Problem.
The copy you produce must hold every record exactly, and none of the images.

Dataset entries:
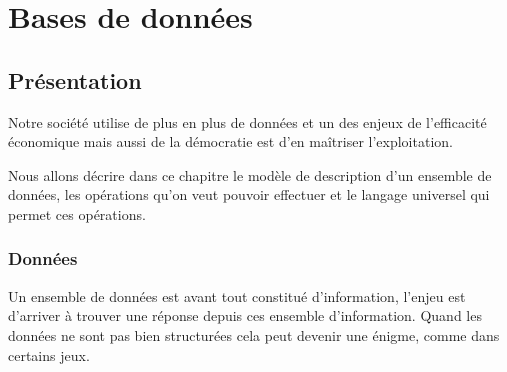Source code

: \chapter{Bases de données}
\thispagestyle{empty}
\section{Présentation}
Notre société utilise de plus en plus de données et un des enjeux de l'efficacité économique mais aussi de la démocratie est d'en maîtriser l'exploitation.

Nous allons décrire dans ce chapitre le modèle de description d'un ensemble de données, les opérations qu'on veut pouvoir effectuer et le langage universel qui permet ces opérations.
\subsection{Données}
Un ensemble de données est avant tout constitué d'information, l'enjeu est d'arriver à trouver une réponse depuis ces ensemble d'information. Quand les données ne sont pas bien structurées cela peut devenir une énigme, comme dans certains jeux.

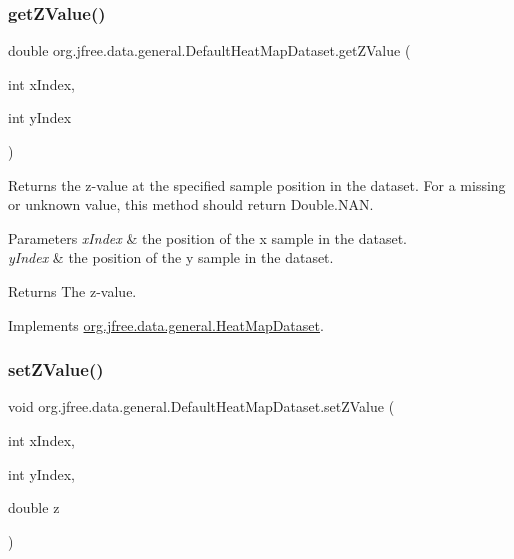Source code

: \subsubsection{\texorpdfstring{get\+Z\+Value()}{getZValue()}}
{\footnotesize\ttfamily double org.\+jfree.\+data.\+general.\+Default\+Heat\+Map\+Dataset.\+get\+Z\+Value (\begin{DoxyParamCaption}\item[{int}]{x\+Index,  }\item[{int}]{y\+Index }\end{DoxyParamCaption})}

Returns the z-\/value at the specified sample position in the dataset. For a missing or unknown value, this method should return Double.\+N\+AN.


\begin{DoxyParams}{Parameters}
{\em x\+Index} & the position of the x sample in the dataset. \\
\hline
{\em y\+Index} & the position of the y sample in the dataset.\\
\hline
\end{DoxyParams}
\begin{DoxyReturn}{Returns}
The z-\/value. 
\end{DoxyReturn}


Implements \mbox{\hyperlink{interfaceorg_1_1jfree_1_1data_1_1general_1_1_heat_map_dataset_ad4c5c315a22d263edf0da447693fb0d7}{org.\+jfree.\+data.\+general.\+Heat\+Map\+Dataset}}.

\mbox{\label{classorg_1_1jfree_1_1data_1_1general_1_1_default_heat_map_dataset_ada1fbb28ef64cba5c3594f4f0e956f38}} 
\subsubsection{\texorpdfstring{set\+Z\+Value()}{setZValue()}\hspace{0.1cm}{\footnotesize\ttfamily [1/2]}}
{\footnotesize\ttfamily void org.\+jfree.\+data.\+general.\+Default\+Heat\+Map\+Dataset.\+set\+Z\+Value (\begin{DoxyParamCaption}\item[{int}]{x\+Index,  }\item[{int}]{y\+Index,  }\item[{double}]{z }\end{DoxyParamCaption})}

Task solution.
Source code

: \chapter{Bases de données}
\thispagestyle{empty}
\section{Présentation}
Notre société utilise de plus en plus de données et un des enjeux de l'efficacité économique mais aussi de la démocratie est d'en maîtriser l'exploitation.

Nous allons décrire dans ce chapitre le modèle de description d'un ensemble de données, les opérations qu'on veut pouvoir effectuer et le langage universel qui permet ces opérations.
\subsection{Données}
Un ensemble de données est avant tout constitué d'information, l'enjeu est d'arriver à trouver une réponse depuis ces ensemble d'information. Quand les données ne sont pas bien structurées cela peut devenir une énigme, comme dans certains jeux.

Source code

: \subsubsection{\texorpdfstring{get\+Z\+Value()}{getZValue()}}
{\footnotesize\ttfamily double org.\+jfree.\+data.\+general.\+Default\+Heat\+Map\+Dataset.\+get\+Z\+Value (\begin{DoxyParamCaption}\item[{int}]{x\+Index,  }\item[{int}]{y\+Index }\end{DoxyParamCaption})}

Returns the z-\/value at the specified sample position in the dataset. For a missing or unknown value, this method should return Double.\+N\+AN.


\begin{DoxyParams}{Parameters}
{\em x\+Index} & the position of the x sample in the dataset. \\
\hline
{\em y\+Index} & the position of the y sample in the dataset.\\
\hline
\end{DoxyParams}
\begin{DoxyReturn}{Returns}
The z-\/value. 
\end{DoxyReturn}


Implements \mbox{\hyperlink{interfaceorg_1_1jfree_1_1data_1_1general_1_1_heat_map_dataset_ad4c5c315a22d263edf0da447693fb0d7}{org.\+jfree.\+data.\+general.\+Heat\+Map\+Dataset}}.

\mbox{\label{classorg_1_1jfree_1_1data_1_1general_1_1_default_heat_map_dataset_ada1fbb28ef64cba5c3594f4f0e956f38}} 
\subsubsection{\texorpdfstring{set\+Z\+Value()}{setZValue()}\hspace{0.1cm}{\footnotesize\ttfamily [1/2]}}
{\footnotesize\ttfamily void org.\+jfree.\+data.\+general.\+Default\+Heat\+Map\+Dataset.\+set\+Z\+Value (\begin{DoxyParamCaption}\item[{int}]{x\+Index,  }\item[{int}]{y\+Index,  }\item[{double}]{z }\end{DoxyParamCaption})}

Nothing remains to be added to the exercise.